1. Pilih Prodi Sesuai Minat dan Bakat
Memilih program studi sebaiknya tidak hanya berdasarkan tren atau ikut-ikutan teman. detikers perlu memahami minat dan bakat diri agar proses belajar selama kuliah bisa dijalani dengan lebih maksimal dan menyenangkan. Ketika seseorang menyukai bidang yang dipelajari, biasanya akan lebih mudah berkembang dan berprestasi.
Selain itu, prodi yang sesuai minat juga berpengaruh terhadap masa depan. Ketertarikan yang kuat akan mendorong detikers untuk terus belajar dan meningkatkan kompetensi sehingga peluang meraih karier yang gemilang setelah lulus pun semakin besar. Jadi, penting untuk mengenali diri sebelum menentukan pilihan.
2. Perhatikan Tingkat Persaingan Prodi
Setiap program studi di UGM memiliki tingkat persaingan yang berbeda-beda. Hal ini biasanya dipengaruhi oleh jumlah peminat dan daya tampung yang tersedia. Semakin tinggi jumlah peminat dan semakin kecil kuotanya, maka semakin ketat pula persaingannya.
detikers perlu jeli melihat rasio ini agar bisa mengukur peluang lolos.

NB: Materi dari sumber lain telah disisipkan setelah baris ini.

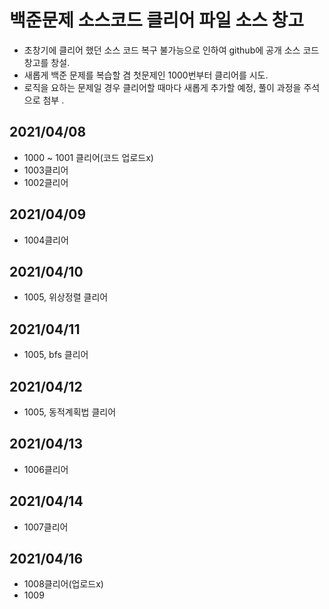 # 백준문제 소스코드 클리어 파일 소스 창고
- 초창기에 클리어 했던 소스 코드 복구 불가능으로 인하여 github에 공개 소스 코드 창고를 창설.
- 새롭게 백준 문제를 복습할 겸 첫문제인 1000번부터 클리어를 시도.
- 로직을 요하는 문제일 경우 클리어할 때마다 새롭게 추가할 예정, 풀이 과정을 주석으로 첨부 .
## 2021/04/08
- 1000 ~ 1001 클리어(코드 업로드x)
- 1003클리어
- 1002클리어
## 2021/04/09
- 1004클리어
## 2021/04/10
- 1005, 위상정렬 클리어
## 2021/04/11
- 1005, bfs 클리어
## 2021/04/12
- 1005, 동적계획법 클리어
## 2021/04/13
- 1006클리어
## 2021/04/14
- 1007클리어
## 2021/04/16
- 1008클리어(업로드x)
- 1009

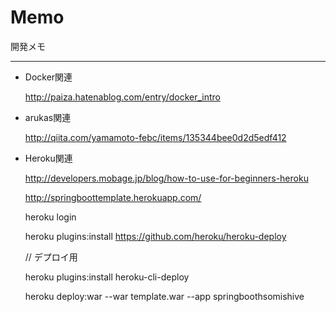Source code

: # Memo
  開発メモ
****
* Docker関連

  http://paiza.hatenablog.com/entry/docker_intro

* arukas関連

  http://qiita.com/yamamoto-febc/items/135344bee0d2d5edf412

* Heroku関連

  http://developers.mobage.jp/blog/how-to-use-for-beginners-heroku

  http://springboottemplate.herokuapp.com/

  heroku login
  
  heroku plugins:install https://github.com/heroku/heroku-deploy
  
  // デプロイ用
  
  heroku plugins:install heroku-cli-deploy
  
  heroku deploy:war --war template.war --app springboothsomishive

Jangan hanya terpaku pada prodi favorit, tetapi pertimbangkan juga tingkat keketatan agar strategi pendaftaran lebih realistis dan terukur
3. Pertimbangkan Prospek Kerja Prodi
Memilih prodi juga sebaiknya mempertimbangkan peluang kerja di masa depan. Beberapa jurusan memiliki prospek kerja yang luas dan fleksibel, sementara yang lain lebih spesifik pada bidang tertentu. Informasi ini penting agar detikers memiliki gambaran karier setelah lulus.
Namun, prospek kerja tidak hanya ditentukan oleh jurusan saja. Kemampuan, pengalaman, dan skill tambahan juga sangat berpengaruh. Oleh karena itu, pilih prodi yang tidak hanya menjanjikan, tetapi juga memungkinkan untuk berkembang sesuai kebutuhan dunia kerja
4. Pikirkan Peluang Lanjut Kuliah
Bagi detikers yang berencana melanjutkan pendidikan ke jenjang S2 atau bahkan S3, penting untuk memilih prodi yang memiliki jalur pengembangan akademik yang jelas. Beberapa jurusan memberikan peluang lebih luas untuk riset dan studi lanjutan di berbagai bidang.
Dengan mempertimbangkan hal ini sejak awal, detikers bisa lebih mudah merencanakan masa depan akademik. Selain itu, pilihan prodi yang tepat juga akan membuka peluang beasiswa dan kolaborasi riset di tingkat nasional maupun internasional.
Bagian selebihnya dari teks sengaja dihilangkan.